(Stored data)
[Start of section]

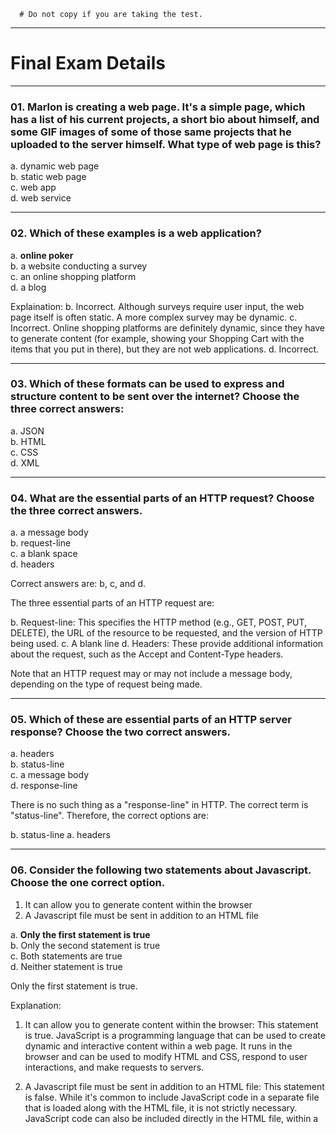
 ```
  # Do not copy if you are taking the test.
```
--- 

#  Final Exam Details 

---------------------- 

### 01. Marlon is creating a web page. It's a simple page, which has a list of his current projects, a short bio about himself, and some GIF images of some of those same projects that he uploaded to the server himself. What type of web page is this?
  
a. dynamic web page   
b. static web page   
c. web app   
d. web service  


---------------------- 
  
### 02. Which of these examples is a web application?
  
a. **online poker**  
b. a website conducting a survey   
c. an online shopping platform   
d. a blog   

Explaination: 
  b. Incorrect. Although surveys require user input, the web page itself is often static. A more complex survey may be dynamic. 
  c. Incorrect. Online shopping platforms are definitely dynamic, since they have to generate content (for example, showing your Shopping Cart with the items that you put in there), but they are not web applications. 
  d. Incorrect. 

---------------------- 
  
### 03. Which of these formats can be used to express and structure content to be sent over the internet? Choose the three correct answers:
  
a. JSON   
b. HTML   
c. CSS    
d. XML  


---------------------- 
  
### 04. What are the essential parts of an HTTP request? Choose the three correct answers.
  
a. a message body  
b. request-line   
c. a blank space   
d. headers 

Correct answers are: b, c, and d.

The three essential parts of an HTTP request are:

  b. Request-line: This specifies the HTTP method (e.g., GET, POST, PUT, DELETE), the URL of the resource to be requested, and the version of HTTP being used.
  c. A blank line
  d. Headers: These provide additional information about the request, such as the Accept and Content-Type headers.

Note that an HTTP request may or may not include a message body, depending on the type of request being made.

---------------------- 
  
### 05. Which of these are essential parts of an HTTP server response? Choose the two correct answers.
  
a. headers  
b. status-line   
c. a message body   
d. response-line  

There is no such thing as a "response-line" in HTTP. The correct term is "status-line". Therefore, the correct options are:

b. status-line
a. headers

---------------------- 
  
### 06. Consider the following two statements about Javascript. Choose the one correct option.

  1. It can allow you to generate content within the browser  
  2. A Javascript file must be sent in addition to an HTML file  
  
a. **Only the first statement is true**   
b. Only the second statement is true   
c. Both statements are true  
d. Neither statement is true  

Only the first statement is true.

Explanation:

  1. It can allow you to generate content within the browser: This statement is true. JavaScript is a programming language that can be used to create dynamic and interactive content within a web page. It runs in the browser and can be used to modify HTML and CSS, respond to user interactions, and make requests to servers.

  2. A Javascript file must be sent in addition to an HTML file: This statement is false. While it's common to include JavaScript code in a separate file that is loaded along with the HTML file, it is not strictly necessary. JavaScript code can also be included directly in the HTML file, within a <script> tag.  
  
---------------------- 
  
### 07. What is the term for the action  that converts the parameters into a standardized message on the client side?
  
a. invocation   
b. binding    
c. **marshalling**   
d. blocking  

  The term for the action that converts the parameters into a standardized message on the client side is *marshalling*.

---------------------- 
  
### 08. Consider the following two statements about middleware and RPC. Choose the one correct option.

  1. RPC (Remote Procedure Call) is a form of middleware  
  2. The IDL (Interface Definition Language) is responsible for generating stubs  
  
a. Only the first statement is true   
b. Only the second statement is true   
c. Both statements are true   
d. Neither statement is true  

The correct answer is (c) Both statements are true.

Explanation:

  - RPC (Remote Procedure Call) is a form of middleware that allows programs to call procedures or functions in other address spaces or processes. It provides a way for two programs to communicate with each other over a network, as if they were running on the same machine.
  - The IDL (Interface Definition Language) is a language used to define the interface that separates the client and the server in an RPC system. It defines the data types and functions that can be used by the client and the server, and it is responsible for generating the stubs and skeletons that are needed to make the RPC system work. 
  
---------------------- 
  
### 09. Which of these can be found in Common Object Request Broker Architecture (CORBA)? Choose the three correct answers.
  
a. facilities   
b. object request broker  
c. client and server stubs    
d. interface definition language  

  The correct answers are a, b, and d.

The correct answers are a, b, and d: facilities, object request broker, and interface definition language can all be found in Common Object Request Broker Architecture (CORBA). Client and server stubs are also part of the CORBA architecture, but they were not listed as one of the answer choices.
Though RPC architecture has stubs, CORBA replaces these with skeletons, which are like stubs except that they are proxy objects.
  
---------------------- 
  
### 10. What are some disadvantages of CORBA? Choose the two correct answers.
   
a. Implementation is difficult    
b. Objects are always called remotely   
c. Dynamic binding is impossible 
d. Clients and servers must be implemented in the same language   

The correct answers are a and b.
Although dynamic binding is difficult (not just in CORBA but in many architectures) it is possible!
Limited time and resources may make CORBA difficult to implement properly.

---------------------- 

### 11. In what format are SOAP messages represented?
  
a. HTML   
b. SOAP formatting is not based on any other format   
c. JSON   
d. XML 

SOAP messages are represented in XML format. 
  
---------------------- 

### 12. Which part of a SOAP message can be included but is NOT required?
  
a. envelope  
b. header  
c. HTTP method   
d. body  

The correct answer is (b) header. The header is an optional part of a SOAP message that can contain additional information about the message, such as security or routing details. 
  
---------------------- 

### 13. True or False: a SOAP message must be sent over HTTP.
  
a. True   
b. False

False. Although SOAP messages can be sent over HTTP, they can also be sent over other protocols such as SMTP or TCP. 
  
---------------------- 

### 14. Which type of description will a service requester need to bind to a web service?
  
a. WS-Description   
b. WSDL   
c. SOAP   
d. UDDI  

The correct answer is b. WSDL (Web Services Description Language) is a format for describing a web service that is used by service requesters to locate and bind to the service. 
  
---------------------- 

### 15. Which section of WSDL 2.0 contains concrete information like physical ports and mapping interfaces to endpoints?
  
a. interfaces   
b. bindings   
c. portTypes   
d. services  

The correct answer is (d) services. 
  
---------------------- 

### 16. What does the types section of a WSDL 2.0 document allow developers to do?
  
a. Define abstract data types   
b. Specify document-style or RPC-style interaction    
c. Specify which communications protocol is used (HTTP, SMTP…)   
d. Specifies the type of interaction (request-response, solicit-response…)  

The correct answer is (a.) Define abstract data types. The types section of a WSDL 2.0 document allows developers to define abstract data types, which can be used by messages, port types, and bindings. It provides a way to describe the data being exchanged in a web service operation, independent of any implementation details or programming language-specific syntax.

---------------------- 

### 17. Which aspects of web services does UDDI allow you to implement? Choose the two correct answers.
  
a. invocation   
b. publication   
c. discovery   
d. composition  

  The correct answers are (b.) publication and (c.) discovery. UDDI is a registry for web services that allows service providers to publish descriptions of their services, and service requesters to discover those services. 

---------------------- 

### 18. In which section of a UDDI description will you find information like the category of business and service?
  
a. blue pages   
b. green pages    
c. yellow pages  
d. white pages  

  The correct answer is c. yellow pages.

In a UDDI (Universal Description, Discovery and Integration) description, information like the category of business and service can be found in the yellow pages section. The yellow pages contain information about the service provider, including contact information and business category. The blue pages contain technical information about the service, such as its interface and binding details. The green pages contain information about the service’s quality of service (QoS) requirements. Finally, the white pages contain information about the UDDI registry itself. 

---------------------- 

### 19. Under which data structure of UDDI will you find a reference to the WSDL description?
  
a. businessEntity   
b. tModel   
c. businessService  
d. serviceInterface

The correct answer is b. tModel.  
  
In UDDI, a reference to the WSDL (Web Services Description Language) description can be found under the tModel data structure. A tModel is a technical model that describes a service type or a business entity. It contains information about the service’s interface and binding details. The tModel is used to define the service type and to provide a reference to the WSDL description. 
  
---------------------- 

### 20. What is the difference between coordination and composition in the context of services?
  
a. composition uses only objects 
b. coordination can only be done in a synchronous way   
c. composition exposes a combination of services as another service  
d. coordination is focused on pairwise interactions  

Service composition is a wider term that means services are coordinated to achieve some goal. However, this coordination can be performed in different ways. If there is a central coordinator, the service composition is a service orchestration. If there is no central coordinator, it is a service choreography.

From the given options, option 'c' is correct. Composition exposes a combination of services as another service.
  
---------------------- 

### 21. Consider the following two statements. Choose the one correct option.

  1. WS-BPEL only allows you to compose services out of basic services.
  2. WS-BPEL has other features such as conditional logic and the ability to store state.  
  
a. Only the first statement is true  
b. Only the second statement is true  
c. Both statements are true    
d. Both statements are false  

The second statement is true. WS-BPEL (Web Services Business Process Execution Language) has other features such as conditional logic and the ability to store state. WS-BPEL is a language for specifying business processes that use web services. It allows you to compose services out of basic services, but it also provides other features such as conditional logic and the ability to store state. Does that help?
  
---------------------- 

### 22. What does it mean that RESTful services are cacheable?
  
a. the service logic can be stored on the client   
b. the client can store a version of the server's response    
c. the server can store the state of the interaction    
d. the server can queue and prioritize requests  

The correct answer is (b) the client can store a version of the server's response.

In a RESTful service, responses from the server can include cache-control directives that indicate whether the response can be cached by the client or intermediate network devices. If a response is cacheable, the client can store a copy of the response and use it to satisfy future requests for the same resource, without needing to contact the server again. This can help to reduce network traffic and improve performance. 
  
---------------------- 

### 23. Which of these formats can be used within the invocation of a REST service? Choose the three correct answers.
  
a. simple text   
b. JSON  
c. XML    
d. WSDL  

The correct options are: a. simple text, b. JSON, and c. XML.

Explanation:
WSDL (Web Services Description Language) is not typically used in the invocation of a RESTful service, as it is associated more with SOAP-based web services. RESTful services can use a variety of data formats such as plain text, JSON (JavaScript Object Notation), and XML (eXtensible Markup Language). 
  
---------------------- 

### 24. Which of these is a good name for a REST resource? In other words, which of these resource names follow best practices? Choose the two correct answers.
  
a. /car/2   
b. /cars/2/tires    
c. /getCar/2   
d. /cars/2  

The correct answers are:

  d. /cars/2 
  b. /cars/2/tires

Explanation:

According to RESTful best practices, resource names should be plural and represent a collection of objects. Therefore, option a. "/car/2" should be changed to "/cars/2". Option c. "/getCar/2" should be avoided because it implies a remote procedure call rather than a RESTful resource. Option d. "/cars/2" is a good name for a resource representing a single car, while option b. "/cars/2/tires" represents a sub-resource of a car resource, in this case, the tires of car number 2. 
  
---------------------- 

### 25. You received an HTTP status code 201 from the server, which means that a resource was created. In a well-designed REST service, which HTTP methods did you send to the server?
  
a. GET  
b. POST   
c. PUT  
d. DELETE  

The HTTP method used to create a resource in a well-designed REST service is usually POST.  
So the correct answer is b. POST.  
  
---------------------- 

### 26. Which of these elements in the HTTP header of a request specifies the format of the response?
  
a. Host   
b. Content-Encoding:   
c. Accept:   
d. Content-Type:   

The correct answer is c. `Accept` header in an HTTP request specifies the format(s) that the client expects the response to be in, such as JSON, XML, or plain text.
  
---------------------- 

### 27. What is the most important difference between WS*-style web services (which utilize SOAP, WSDL, etc.) and RESTful web services?
  
a. Their differences are very minor  
b. RESTful services are simpler    
c. They do not use the same transfer protocol    
d. WS* are more secure  

  The correct answer is: b. RESTful services are simpler.  
The most important difference between the two is the architectural style they follow. WS*-style web services follow a more rigid and complex approach based on standards like SOAP, WSDL, and others. RESTful web services, on the other hand, follow a simpler and more flexible approach based on HTTP and other web standards, making them easier to develop and maintain. 
  
---------------------- 

### 28. Where are the formats of the input and output data specified, according to REST best practices?
  
a. In the HTTP request in XML format  
b. As parameters in the URL  
c. In the HTTP header    
d. In the HTTP request in JSON format  

Typically, the format of the input and output data is specified in the HTTP header using the Content-Type and Accept headers respectively. The Content-Type header specifies the format of the request payload, and the Accept header specifies the format that the client expects to receive in response. The formats themselves could be XML, JSON, or any other format that is agreed upon between the client and server.

So, the correct answer is:
  c. In the HTTP header

---------------------- 

### 29. What are some advantages of microservices architecture? Select the two correct answers.
  
a. Scaling through replication   
b. No centralized management   
c. Good performance  
d. Services can be developed in different languages 

  Two answers are a and d. 
  
Two advantages of microservices architecture are scaling through replication and services can be developed in different languages. Microservices architecture is a way of designing software applications as a collection of small, independent services that communicate with each other over a network. Each service is responsible for a specific task or function and can be developed and deployed independently of the other services. This makes it easier to scale the application by replicating the services that are under heavy load. It also allows developers to use different programming languages and frameworks for different services, which can improve productivity and reduce development time. 
  
---------------------- 

### 30. Consider the following two statements about microservices architecture. Choose the one correct option. 

  1. Communication between microservices is stateless
  2. Testing microservice architecture is complex
  
a. Only the first statement is true.  
b. Only the second statement is true.    
c. Both statements are true.  
d. Neither statement is true

Both statements are true. Communication between microservices is stateless, which means that each request and response is independent of any previous request or response. Testing microservice architecture can be complex because it involves testing multiple services that work together to provide a single application.

Therefore, option c is correct.
  
---------------------- 

--- 
> [Service-Oriented Architecture](https://www.coursera.org/learn/service-oriented-architecture/) {Week-4}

[End of section]

-- Task brief --
For the lines above, output exactly those from the line containing "### 26. Which" through the line containing "d. In the HTTP request in JSON format", and skip the others.

-- Answer box --
### 26. Which of these elements in the HTTP header of a request specifies the format of the response?
  
a. Host   
b. Content-Encoding:   
c. Accept:   
d. Content-Type:   

The correct answer is c. `Accept` header in an HTTP request specifies the format(s) that the client expects the response to be in, such as JSON, XML, or plain text.
  
---------------------- 

### 27. What is the most important difference between WS*-style web services (which utilize SOAP, WSDL, etc.) and RESTful web services?
  
a. Their differences are very minor  
b. RESTful services are simpler    
c. They do not use the same transfer protocol    
d. WS* are more secure  

  The correct answer is: b. RESTful services are simpler.  
The most important difference between the two is the architectural style they follow. WS*-style web services follow a more rigid and complex approach based on standards like SOAP, WSDL, and others. RESTful web services, on the other hand, follow a simpler and more flexible approach based on HTTP and other web standards, making them easier to develop and maintain. 
  
---------------------- 

### 28. Where are the formats of the input and output data specified, according to REST best practices?
  
a. In the HTTP request in XML format  
b. As parameters in the URL  
c. In the HTTP header    
d. In the HTTP request in JSON format  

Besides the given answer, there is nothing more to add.